(Saved entries)
==*==

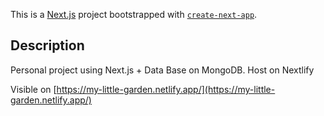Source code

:This is a [Next.js](https://nextjs.org/) project bootstrapped with [`create-next-app`](https://github.com/vercel/next.js/tree/canary/packages/create-next-app).

## Description

Personal project using Next.js + Data Base on MongoDB.
Host on Nextlify

Visible on [https://my-little-garden.netlify.app/](https://my-little-garden.netlify.app/)

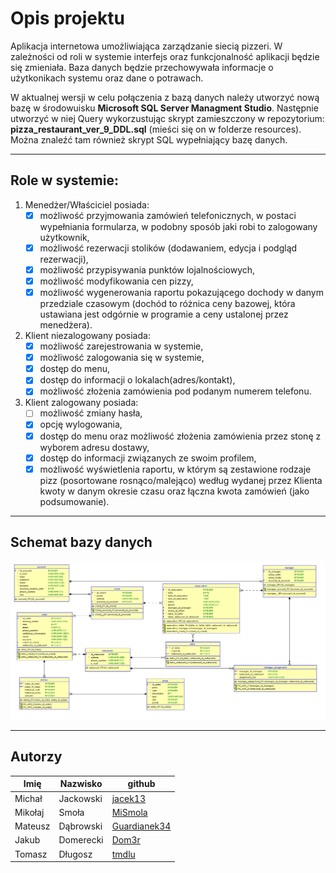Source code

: # **Opis projektu**

Aplikacja internetowa umożliwiająca zarządzanie siecią pizzeri. W zależności od roli w systemie interfejs oraz funkcjonalność aplikacji będzie się zmieniała. Baza danych będzie przechowywała informacje o użytkonikach systemu oraz dane o potrawach.

W aktualnej wersji w celu połączenia z bazą danych należy utworzyć nową bazę w środowuisku **Microsoft SQL Server Managment Studio**. Następnie utworzyć w niej Query wykorzustując skrypt zamieszczony w repozytorium: **pizza_restaurant_ver_9_DDL.sql** (mieści się on w folderze resources).
Można znaleźć tam również skrypt SQL wypełniający bazę danych.

---

## **Role w systemie:**
1. Menedżer/Właściciel posiada: 
   - [X] możliwość przyjmowania zamówień telefonicznych, w postaci wypełniania formularza, w podobny sposób jaki robi to zalogowany użytkownik,
   - [X] możliwość rezerwacji stolików (dodawaniem, edycja i podgląd rezerwacji),
   - [X] możliwość przypisywania punktów lojalnościowych, 
   - [X] możliwość modyfikowania cen pizzy,
   - [X] możliwość wygenerowania raportu pokazującego dochody w danym przedziale czasowym (dochód to różnica ceny bazowej, która ustawiana jest odgórnie w programie a ceny ustalonej przez menedżera).
2. Klient niezalogowany posiada:
   - [X] możliwość zarejestrowania w systemie,
   - [X] możliwość zalogowania się w systemie,
   - [X] dostęp do menu,
   - [X] dostęp do informacji o lokalach(adres/kontakt),
   - [X] możliwość złożenia zamówienia pod podanym numerem telefonu.
3. Klient zalogowany posiada:
   - [ ] możliwość zmiany hasła,
   - [X] opcję wylogowania,
   - [X] dostęp do menu oraz możliwość złożenia zamówienia przez stonę z wyborem adresu dostawy,
   - [X] dostęp do informacji związanych ze swoim profilem,
   - [X] możliwość wyświetlenia raportu, w którym są zestawione rodzaje pizz (posortowane rosnąco/malejąco) według wydanej przez Klienta kwoty w danym okresie czasu oraz łączna kwota zamówień (jako podsumowanie).

---

## **Schemat bazy danych**
![](resources/Relacyjny_ver_9.PNG)

---

## **Autorzy**
| Imię | Nazwisko|github|
|------|---------|----|
|Michał|Jackowski|[jacek13](https://github.com/jacek13)|
|Mikołaj|Smoła|[MiSmola](https://github.com/MiSmola)|
|Mateusz|Dąbrowski|[Guardianek34](https://github.com/Guardianek34)|
|Jakub|Domerecki|[Dom3r](https://github.com/Dom3r)|
|Tomasz|Długosz|[tmdlu](https://github.com/tmdlu)|
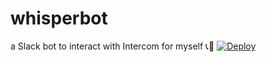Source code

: # whisperbot
a Slack bot to interact with Intercom for myself 📞:robot:
[![Deploy](https://www.herokucdn.com/deploy/button.svg)](https://heroku.com/deploy)
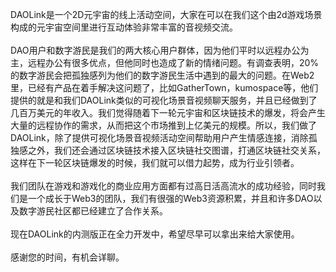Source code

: 

DAOLink是一个2D元宇宙的线上活动空间，大家在可以在我们这个由2d游戏场景构成的元宇宙空间里进行互动体验非常丰富的音视频交流。<br><br>
DAO用户和数字游民是我们的两大核心用户群体，因为他们平时以远程办公为主，远程办公有很多优点，但他同时也造成了新的情绪问题。有调查表明，20%的数字游民会把孤独感列为他们的数字游民生活中遇到的最大的问题。在Web2里，已经有产品在着手解决这问题了，比如GatherTown，kumospace等，他们提供的就是和我们DAOLink类似的可视化场景音视频聊天服务，并且已经做到了几百万美元的年收入。我们觉得随着下一轮元宇宙和区块链技术的爆发，将会产生大量的远程协作的需求，从而把这个市场推到上亿美元的规模。所以，我们做了DAOLink，除了提供可视化场景音视频活动空间帮助用户产生情感连接，消除孤独感之外，我们还会通过区块链技术接入区块链社交图谱，打通区块链社交关系，这样在下一轮区块链爆发的时候，我们就可以借力起势，成为行业引领者。<br><br>
我们团队在游戏和游戏化的商业应用方面都有过高日活高流水的成功经验，同时我们是一个成长于Web3的团队，我们有很强的Web3资源积累，并且和许多DAO以及数字游民社区都已经建立了合作关系。<br><br>
现在DAOLink的内测版正在全力开发中，希望尽早可以拿出来给大家使用。<br><br>
感谢您的时间，有机会详聊。
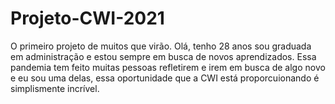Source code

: # Projeto-CWI-2021
O primeiro projeto de muitos que virão. 
Olá, tenho 28 anos sou graduada em administração e estou sempre em busca de novos aprendizados.
Essa pandemia tem feito muitas pessoas refletirem e irem em busca de algo novo e eu sou uma delas, essa oportunidade que a CWI está proporcuionando é simplismente incrível.

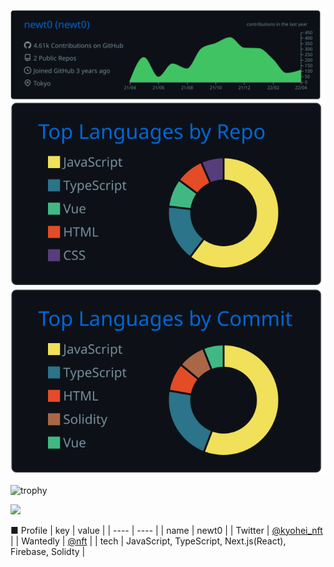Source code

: ![](https://raw.githubusercontent.com/newt0/newt0/main/profile-summary-card-output/github_dark/0-profile-details.svg)
![](https://raw.githubusercontent.com/newt0/newt0/main/profile-summary-card-output/github_dark/1-repos-per-language.svg)
![](https://raw.githubusercontent.com/newt0/newt0/main/profile-summary-card-output/github_dark/2-most-commit-language.svg)

![trophy](https://github-profile-trophy.vercel.app/?username=newt0&title=MultiLanguage,Commits,Repositories,Issues,)

<img src="https://user-images.githubusercontent.com/56229817/138432305-b6efd874-7920-4a1d-8289-364c44d32786.png" width="300px">

■ Profile
| key | value |
| ---- | ---- |
| name | newt0 |
| Twitter | [@kyohei_nft](https://twitter.com/kyohei_nft) |
| Wantedly | [@nft](https://www.wantedly.com/id/nft) |
| tech | JavaScript, TypeScript,  Next.js(React), Firebase, Solidty |

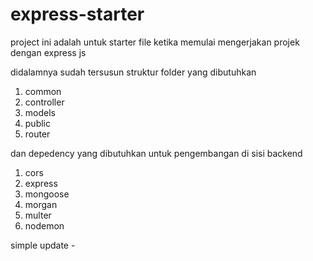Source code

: # express-starter

project ini adalah untuk starter file ketika memulai mengerjakan projek dengan express js

didalamnya sudah tersusun struktur folder yang dibutuhkan 
 1. common
 2. controller
 3. models
 4. public
 5. router

dan depedency yang dibutuhkan untuk pengembangan di sisi backend

 1. cors
 2. express
 3. mongoose
 4. morgan
 5. multer
 6. nodemon


simple update - 
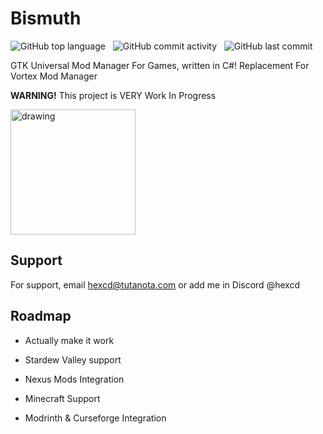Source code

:
# Bismuth 

![GitHub top language](https://img.shields.io/github/languages/top/azealo/Bismuth) &nbsp; ![GitHub commit activity](https://img.shields.io/github/commit-activity/w/azealo/Bismuth?logo=github&color=purple)
 &nbsp; ![GitHub last commit](https://img.shields.io/github/last-commit/azealo/Bismuth?logo=github)



GTK Universal Mod Manager For Games, written in C#! Replacement For Vortex Mod Manager

**WARNING!** This project is VERY Work In Progress


<img src="https://raw.githubusercontent.com/azealo/Bismuth/master/Bismuth.png" alt="drawing" width="200"/>


## Support

For support, email hexcd@tutanota.com or add me in Discord @hexcd


## Roadmap

- Actually make it work

- Stardew Valley support

- Nexus Mods Integration

- Minecraft Support

- Modrinth & Curseforge Integration

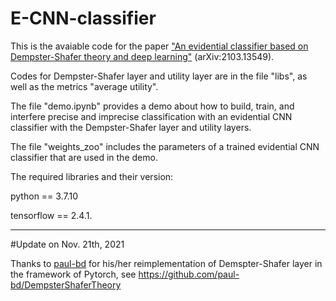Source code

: # E-CNN-classifier
This is the avaiable code for the paper ["An evidential classifier based on Dempster-Shafer theory and deep learning"](https://arxiv.org/abs/2103.13549) (arXiv:2103.13549).

Codes for Dempster-Shafer layer and utility layer are in the file "libs", as well as the metrics "average utility".

The file "demo.ipynb" provides a demo about how to build, train, and interfere precise and imprecise classification with an evidential CNN classifier with the Dempster-Shafer layer and utility layers.

The file "weights_zoo" includes the parameters of a trained evidential CNN classifier that are used in the demo.

The required libraries and their version:

python == 3.7.10

tensorflow == 2.4.1.

-------------------------
#Update on Nov. 21th, 2021

Thanks to [paul-bd](https://github.com/paul-bd) for his/her reimplementation of Demspter-Shafer layer in the framework of Pytorch, see https://github.com/paul-bd/DempsterShaferTheory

==*==

▶ Required action
Copy the records shown above in their entirety and exactly; images are to be left out.

▶ Expected answer
Source code

:This is a [Next.js](https://nextjs.org/) project bootstrapped with [`create-next-app`](https://github.com/vercel/next.js/tree/canary/packages/create-next-app).

## Description

Personal project using Next.js + Data Base on MongoDB.
Host on Nextlify

Visible on [https://my-little-garden.netlify.app/](https://my-little-garden.netlify.app/)

Source code

: # **Opis projektu**

Aplikacja internetowa umożliwiająca zarządzanie siecią pizzeri. W zależności od roli w systemie interfejs oraz funkcjonalność aplikacji będzie się zmieniała. Baza danych będzie przechowywała informacje o użytkonikach systemu oraz dane o potrawach.

W aktualnej wersji w celu połączenia z bazą danych należy utworzyć nową bazę w środowuisku **Microsoft SQL Server Managment Studio**. Następnie utworzyć w niej Query wykorzustując skrypt zamieszczony w repozytorium: **pizza_restaurant_ver_9_DDL.sql** (mieści się on w folderze resources).
Można znaleźć tam również skrypt SQL wypełniający bazę danych.

---

## **Role w systemie:**
1. Menedżer/Właściciel posiada: 
   - [X] możliwość przyjmowania zamówień telefonicznych, w postaci wypełniania formularza, w podobny sposób jaki robi to zalogowany użytkownik,
   - [X] możliwość rezerwacji stolików (dodawaniem, edycja i podgląd rezerwacji),
   - [X] możliwość przypisywania punktów lojalnościowych, 
   - [X] możliwość modyfikowania cen pizzy,
   - [X] możliwość wygenerowania raportu pokazującego dochody w danym przedziale czasowym (dochód to różnica ceny bazowej, która ustawiana jest odgórnie w programie a ceny ustalonej przez menedżera).
2. Klient niezalogowany posiada:
   - [X] możliwość zarejestrowania w systemie,
   - [X] możliwość zalogowania się w systemie,
   - [X] dostęp do menu,
   - [X] dostęp do informacji o lokalach(adres/kontakt),
   - [X] możliwość złożenia zamówienia pod podanym numerem telefonu.
3. Klient zalogowany posiada:
   - [ ] możliwość zmiany hasła,
   - [X] opcję wylogowania,
   - [X] dostęp do menu oraz możliwość złożenia zamówienia przez stonę z wyborem adresu dostawy,
   - [X] dostęp do informacji związanych ze swoim profilem,
   - [X] możliwość wyświetlenia raportu, w którym są zestawione rodzaje pizz (posortowane rosnąco/malejąco) według wydanej przez Klienta kwoty w danym okresie czasu oraz łączna kwota zamówień (jako podsumowanie).

---

## **Schemat bazy danych**
![](resources/Relacyjny_ver_9.PNG)

---

## **Autorzy**
| Imię | Nazwisko|github|
|------|---------|----|
|Michał|Jackowski|[jacek13](https://github.com/jacek13)|
|Mikołaj|Smoła|[MiSmola](https://github.com/MiSmola)|
|Mateusz|Dąbrowski|[Guardianek34](https://github.com/Guardianek34)|
|Jakub|Domerecki|[Dom3r](https://github.com/Dom3r)|
|Tomasz|Długosz|[tmdlu](https://github.com/tmdlu)|
Source code

: # whisperbot
a Slack bot to interact with Intercom for myself 📞:robot:
[![Deploy](https://www.herokucdn.com/deploy/button.svg)](https://heroku.com/deploy)
Source code

: 

DAOLink是一个2D元宇宙的线上活动空间，大家在可以在我们这个由2d游戏场景构成的元宇宙空间里进行互动体验非常丰富的音视频交流。<br><br>
DAO用户和数字游民是我们的两大核心用户群体，因为他们平时以远程办公为主，远程办公有很多优点，但他同时也造成了新的情绪问题。有调查表明，20%的数字游民会把孤独感列为他们的数字游民生活中遇到的最大的问题。在Web2里，已经有产品在着手解决这问题了，比如GatherTown，kumospace等，他们提供的就是和我们DAOLink类似的可视化场景音视频聊天服务，并且已经做到了几百万美元的年收入。我们觉得随着下一轮元宇宙和区块链技术的爆发，将会产生大量的远程协作的需求，从而把这个市场推到上亿美元的规模。所以，我们做了DAOLink，除了提供可视化场景音视频活动空间帮助用户产生情感连接，消除孤独感之外，我们还会通过区块链技术接入区块链社交图谱，打通区块链社交关系，这样在下一轮区块链爆发的时候，我们就可以借力起势，成为行业引领者。<br><br>
我们团队在游戏和游戏化的商业应用方面都有过高日活高流水的成功经验，同时我们是一个成长于Web3的团队，我们有很强的Web3资源积累，并且和许多DAO以及数字游民社区都已经建立了合作关系。<br><br>
现在DAOLink的内测版正在全力开发中，希望尽早可以拿出来给大家使用。<br><br>
感谢您的时间，有机会详聊。
Source code

: # Projeto-CWI-2021
O primeiro projeto de muitos que virão. 
Olá, tenho 28 anos sou graduada em administração e estou sempre em busca de novos aprendizados.
Essa pandemia tem feito muitas pessoas refletirem e irem em busca de algo novo e eu sou uma delas, essa oportunidade que a CWI está proporcuionando é simplismente incrível.

Source code

: ![](https://raw.githubusercontent.com/newt0/newt0/main/profile-summary-card-output/github_dark/0-profile-details.svg)
![](https://raw.githubusercontent.com/newt0/newt0/main/profile-summary-card-output/github_dark/1-repos-per-language.svg)
![](https://raw.githubusercontent.com/newt0/newt0/main/profile-summary-card-output/github_dark/2-most-commit-language.svg)

![trophy](https://github-profile-trophy.vercel.app/?username=newt0&title=MultiLanguage,Commits,Repositories,Issues,)

<img src="https://user-images.githubusercontent.com/56229817/138432305-b6efd874-7920-4a1d-8289-364c44d32786.png" width="300px">

■ Profile
| key | value |
| ---- | ---- |
| name | newt0 |
| Twitter | [@kyohei_nft](https://twitter.com/kyohei_nft) |
| Wantedly | [@nft](https://www.wantedly.com/id/nft) |
| tech | JavaScript, TypeScript,  Next.js(React), Firebase, Solidty |

Source code

: # express-starter

project ini adalah untuk starter file ketika memulai mengerjakan projek dengan express js

didalamnya sudah tersusun struktur folder yang dibutuhkan 
 1. common
 2. controller
 3. models
 4. public
 5. router

dan depedency yang dibutuhkan untuk pengembangan di sisi backend

 1. cors
 2. express
 3. mongoose
 4. morgan
 5. multer
 6. nodemon


simple update - 
Source code

:
# Bismuth 

![GitHub top language](https://img.shields.io/github/languages/top/azealo/Bismuth) &nbsp; ![GitHub commit activity](https://img.shields.io/github/commit-activity/w/azealo/Bismuth?logo=github&color=purple)
 &nbsp; ![GitHub last commit](https://img.shields.io/github/last-commit/azealo/Bismuth?logo=github)



GTK Universal Mod Manager For Games, written in C#! Replacement For Vortex Mod Manager

**WARNING!** This project is VERY Work In Progress


<img src="https://raw.githubusercontent.com/azealo/Bismuth/master/Bismuth.png" alt="drawing" width="200"/>


## Support

For support, email hexcd@tutanota.com or add me in Discord @hexcd


## Roadmap

- Actually make it work

- Stardew Valley support

- Nexus Mods Integration

- Minecraft Support

- Modrinth & Curseforge Integration

Source code

: # E-CNN-classifier
This is the avaiable code for the paper ["An evidential classifier based on Dempster-Shafer theory and deep learning"](https://arxiv.org/abs/2103.13549) (arXiv:2103.13549).

Codes for Dempster-Shafer layer and utility layer are in the file "libs", as well as the metrics "average utility".

The file "demo.ipynb" provides a demo about how to build, train, and interfere precise and imprecise classification with an evidential CNN classifier with the Dempster-Shafer layer and utility layers.

The file "weights_zoo" includes the parameters of a trained evidential CNN classifier that are used in the demo.

The required libraries and their version:

python == 3.7.10

tensorflow == 2.4.1.

-------------------------
#Update on Nov. 21th, 2021

Thanks to [paul-bd](https://github.com/paul-bd) for his/her reimplementation of Demspter-Shafer layer in the framework of Pytorch, see https://github.com/paul-bd/DempsterShaferTheory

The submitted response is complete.